Dataset extract: Begin

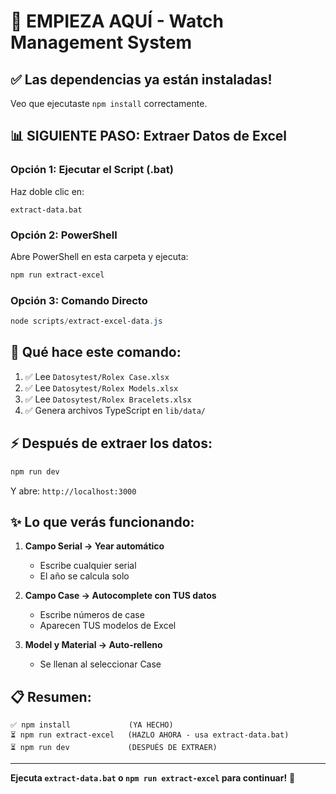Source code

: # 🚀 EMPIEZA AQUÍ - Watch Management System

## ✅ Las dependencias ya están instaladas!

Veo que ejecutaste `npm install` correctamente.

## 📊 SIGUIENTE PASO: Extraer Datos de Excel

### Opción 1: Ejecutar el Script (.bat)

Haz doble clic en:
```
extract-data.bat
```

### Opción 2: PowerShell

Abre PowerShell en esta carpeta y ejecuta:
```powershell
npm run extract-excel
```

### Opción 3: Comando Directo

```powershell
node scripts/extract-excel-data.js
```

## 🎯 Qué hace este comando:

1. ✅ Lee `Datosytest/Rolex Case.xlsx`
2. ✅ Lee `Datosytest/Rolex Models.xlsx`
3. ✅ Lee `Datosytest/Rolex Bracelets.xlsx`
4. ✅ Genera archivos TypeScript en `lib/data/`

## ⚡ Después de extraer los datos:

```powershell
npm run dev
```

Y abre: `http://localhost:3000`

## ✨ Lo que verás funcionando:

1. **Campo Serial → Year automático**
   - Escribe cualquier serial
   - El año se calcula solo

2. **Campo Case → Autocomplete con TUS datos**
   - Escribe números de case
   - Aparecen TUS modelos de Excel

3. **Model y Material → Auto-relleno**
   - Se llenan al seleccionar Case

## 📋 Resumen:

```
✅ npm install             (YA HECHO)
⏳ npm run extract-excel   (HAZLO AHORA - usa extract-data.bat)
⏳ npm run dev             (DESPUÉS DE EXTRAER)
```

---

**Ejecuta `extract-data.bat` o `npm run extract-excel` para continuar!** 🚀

Dataset extract: End

Return only those lines that run from the one containing "- El año se calcula solo" through the end of the entries, keeping each exactly as written.

   - El año se calcula solo

2. **Campo Case → Autocomplete con TUS datos**
   - Escribe números de case
   - Aparecen TUS modelos de Excel

3. **Model y Material → Auto-relleno**
   - Se llenan al seleccionar Case

## 📋 Resumen:

```
✅ npm install             (YA HECHO)
⏳ npm run extract-excel   (HAZLO AHORA - usa extract-data.bat)
⏳ npm run dev             (DESPUÉS DE EXTRAER)
```

---

**Ejecuta `extract-data.bat` o `npm run extract-excel` para continuar!** 🚀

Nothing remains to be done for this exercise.